▶ WORK REQUEST
Wherever a line in the records below contains "Last", copy that line.

▶ RECORDS TO PROCESS
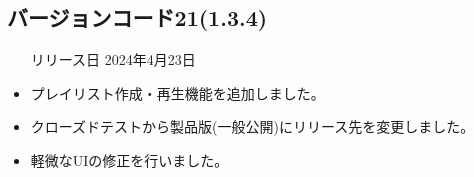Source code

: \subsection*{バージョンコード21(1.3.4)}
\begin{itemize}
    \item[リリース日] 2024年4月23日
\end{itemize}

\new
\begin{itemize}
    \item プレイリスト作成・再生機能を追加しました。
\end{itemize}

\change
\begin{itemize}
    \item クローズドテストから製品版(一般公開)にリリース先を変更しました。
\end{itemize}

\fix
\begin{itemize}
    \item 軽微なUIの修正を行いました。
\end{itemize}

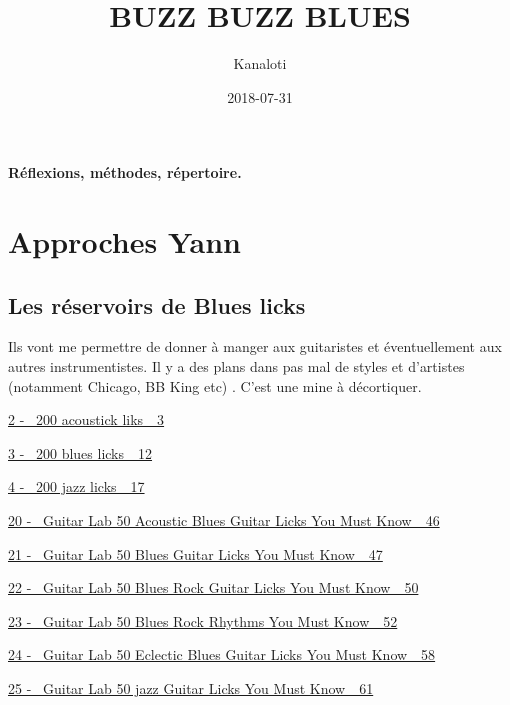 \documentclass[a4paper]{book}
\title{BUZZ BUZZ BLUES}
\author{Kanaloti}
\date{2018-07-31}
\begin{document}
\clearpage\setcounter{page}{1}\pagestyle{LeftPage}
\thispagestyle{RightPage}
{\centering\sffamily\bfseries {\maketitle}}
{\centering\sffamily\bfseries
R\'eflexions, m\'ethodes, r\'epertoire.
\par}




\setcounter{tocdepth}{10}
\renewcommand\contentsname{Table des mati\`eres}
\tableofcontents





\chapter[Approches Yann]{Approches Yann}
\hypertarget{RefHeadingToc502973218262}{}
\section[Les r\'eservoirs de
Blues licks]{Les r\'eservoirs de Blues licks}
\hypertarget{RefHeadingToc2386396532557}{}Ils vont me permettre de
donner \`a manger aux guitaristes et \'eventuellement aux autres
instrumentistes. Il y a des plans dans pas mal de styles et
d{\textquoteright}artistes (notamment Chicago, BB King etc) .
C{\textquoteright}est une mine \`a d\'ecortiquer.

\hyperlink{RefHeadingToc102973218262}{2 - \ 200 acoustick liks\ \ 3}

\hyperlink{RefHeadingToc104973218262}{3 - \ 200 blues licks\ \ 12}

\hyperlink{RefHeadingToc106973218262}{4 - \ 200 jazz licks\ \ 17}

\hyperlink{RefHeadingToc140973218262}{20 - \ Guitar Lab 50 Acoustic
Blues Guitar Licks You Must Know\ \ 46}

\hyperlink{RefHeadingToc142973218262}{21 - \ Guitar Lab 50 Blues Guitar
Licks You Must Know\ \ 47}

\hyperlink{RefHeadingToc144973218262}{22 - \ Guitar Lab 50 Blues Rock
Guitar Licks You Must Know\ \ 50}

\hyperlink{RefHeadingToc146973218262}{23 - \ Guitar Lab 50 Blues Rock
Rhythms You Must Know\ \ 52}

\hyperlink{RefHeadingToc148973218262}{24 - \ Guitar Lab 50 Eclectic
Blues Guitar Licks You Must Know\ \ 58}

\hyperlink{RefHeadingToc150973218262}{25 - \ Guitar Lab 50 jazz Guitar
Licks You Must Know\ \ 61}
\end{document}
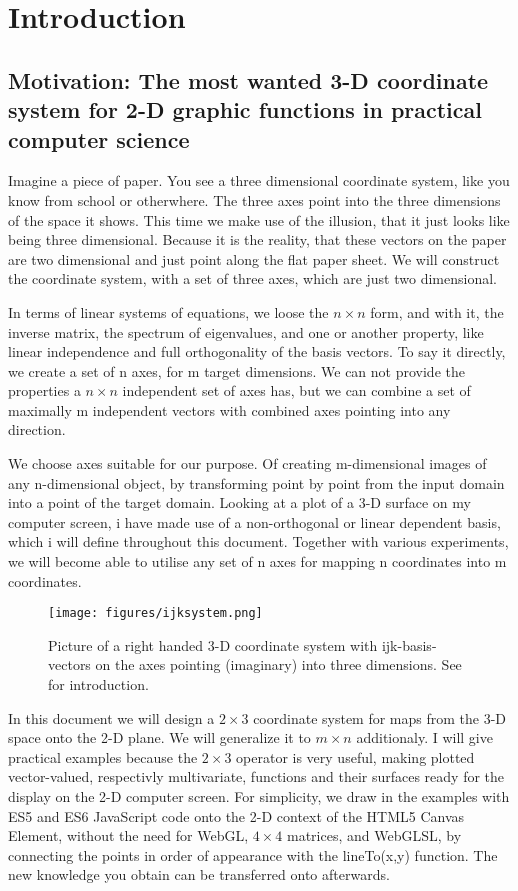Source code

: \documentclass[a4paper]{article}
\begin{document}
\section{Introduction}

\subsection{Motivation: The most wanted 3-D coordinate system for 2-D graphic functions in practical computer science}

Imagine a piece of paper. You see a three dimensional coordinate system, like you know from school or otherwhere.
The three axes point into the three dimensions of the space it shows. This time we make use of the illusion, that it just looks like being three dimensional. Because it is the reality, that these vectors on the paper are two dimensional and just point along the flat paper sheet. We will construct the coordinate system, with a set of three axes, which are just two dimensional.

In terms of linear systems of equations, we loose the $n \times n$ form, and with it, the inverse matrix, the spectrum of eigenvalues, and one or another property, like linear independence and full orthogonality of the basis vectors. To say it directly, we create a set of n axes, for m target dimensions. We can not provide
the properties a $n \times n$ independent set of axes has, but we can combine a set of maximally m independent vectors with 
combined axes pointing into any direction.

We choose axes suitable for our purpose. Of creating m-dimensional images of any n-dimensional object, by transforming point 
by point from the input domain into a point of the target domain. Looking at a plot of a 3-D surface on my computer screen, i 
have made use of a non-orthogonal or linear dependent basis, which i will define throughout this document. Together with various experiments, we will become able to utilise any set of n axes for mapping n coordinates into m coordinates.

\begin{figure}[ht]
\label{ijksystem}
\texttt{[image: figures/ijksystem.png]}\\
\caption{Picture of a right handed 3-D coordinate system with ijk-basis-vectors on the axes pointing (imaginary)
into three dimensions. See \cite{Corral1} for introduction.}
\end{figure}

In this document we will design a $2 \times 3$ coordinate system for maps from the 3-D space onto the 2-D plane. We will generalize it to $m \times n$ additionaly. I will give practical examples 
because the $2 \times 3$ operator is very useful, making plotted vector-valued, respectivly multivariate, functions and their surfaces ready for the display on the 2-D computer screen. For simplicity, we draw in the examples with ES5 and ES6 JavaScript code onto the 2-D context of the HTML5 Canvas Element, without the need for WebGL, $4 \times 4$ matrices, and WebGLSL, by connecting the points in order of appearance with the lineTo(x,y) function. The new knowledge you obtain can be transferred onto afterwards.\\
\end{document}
---
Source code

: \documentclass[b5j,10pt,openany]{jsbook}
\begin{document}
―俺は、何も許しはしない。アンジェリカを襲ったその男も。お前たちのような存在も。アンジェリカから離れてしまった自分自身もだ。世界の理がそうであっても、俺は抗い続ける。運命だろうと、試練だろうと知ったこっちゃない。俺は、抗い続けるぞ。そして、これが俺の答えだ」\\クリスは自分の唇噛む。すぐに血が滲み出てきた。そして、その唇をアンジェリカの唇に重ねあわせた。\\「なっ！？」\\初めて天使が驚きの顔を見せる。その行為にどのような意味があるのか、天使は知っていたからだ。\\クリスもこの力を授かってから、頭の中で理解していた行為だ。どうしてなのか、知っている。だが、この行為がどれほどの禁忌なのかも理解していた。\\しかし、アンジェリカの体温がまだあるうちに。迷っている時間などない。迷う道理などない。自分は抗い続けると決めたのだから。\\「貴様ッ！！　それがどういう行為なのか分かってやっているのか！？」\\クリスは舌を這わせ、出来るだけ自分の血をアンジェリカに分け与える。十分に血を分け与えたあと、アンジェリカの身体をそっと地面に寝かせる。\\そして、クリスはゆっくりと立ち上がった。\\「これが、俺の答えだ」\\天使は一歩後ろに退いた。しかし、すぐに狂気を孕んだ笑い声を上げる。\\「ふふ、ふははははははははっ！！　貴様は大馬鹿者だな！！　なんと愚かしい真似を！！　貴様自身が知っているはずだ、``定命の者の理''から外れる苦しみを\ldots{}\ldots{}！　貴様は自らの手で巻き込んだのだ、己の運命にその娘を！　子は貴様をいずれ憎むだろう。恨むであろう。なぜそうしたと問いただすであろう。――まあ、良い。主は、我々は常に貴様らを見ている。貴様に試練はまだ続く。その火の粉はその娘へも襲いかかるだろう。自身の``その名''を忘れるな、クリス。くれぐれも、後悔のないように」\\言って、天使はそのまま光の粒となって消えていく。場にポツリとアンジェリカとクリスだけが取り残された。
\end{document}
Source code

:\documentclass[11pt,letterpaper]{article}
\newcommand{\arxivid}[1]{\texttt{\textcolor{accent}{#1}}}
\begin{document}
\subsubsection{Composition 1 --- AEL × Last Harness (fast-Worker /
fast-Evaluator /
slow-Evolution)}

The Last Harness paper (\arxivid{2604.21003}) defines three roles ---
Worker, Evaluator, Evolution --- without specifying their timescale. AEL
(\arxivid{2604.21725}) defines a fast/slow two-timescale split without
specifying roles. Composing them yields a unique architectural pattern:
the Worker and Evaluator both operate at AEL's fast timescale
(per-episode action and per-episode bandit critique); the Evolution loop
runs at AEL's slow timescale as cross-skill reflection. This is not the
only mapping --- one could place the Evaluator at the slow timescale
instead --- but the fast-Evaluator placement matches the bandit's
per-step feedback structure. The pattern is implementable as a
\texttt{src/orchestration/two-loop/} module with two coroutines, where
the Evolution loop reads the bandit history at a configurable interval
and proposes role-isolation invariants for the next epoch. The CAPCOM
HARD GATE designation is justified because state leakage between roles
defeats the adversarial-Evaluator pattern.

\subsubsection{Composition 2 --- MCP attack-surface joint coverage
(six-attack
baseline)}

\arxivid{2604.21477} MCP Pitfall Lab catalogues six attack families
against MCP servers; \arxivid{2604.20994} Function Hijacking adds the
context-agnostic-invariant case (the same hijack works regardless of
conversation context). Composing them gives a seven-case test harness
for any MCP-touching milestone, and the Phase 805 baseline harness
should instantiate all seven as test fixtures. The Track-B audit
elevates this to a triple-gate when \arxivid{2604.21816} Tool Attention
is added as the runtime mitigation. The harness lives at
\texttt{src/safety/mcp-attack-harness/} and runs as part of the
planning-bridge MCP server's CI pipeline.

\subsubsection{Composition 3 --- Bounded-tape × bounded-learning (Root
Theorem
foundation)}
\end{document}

▶ EXPECTED ANSWER
\subsubsection{Composition 1 --- AEL × Last Harness (fast-Worker /
The Last Harness paper (\arxivid{2604.21003}) defines three roles ---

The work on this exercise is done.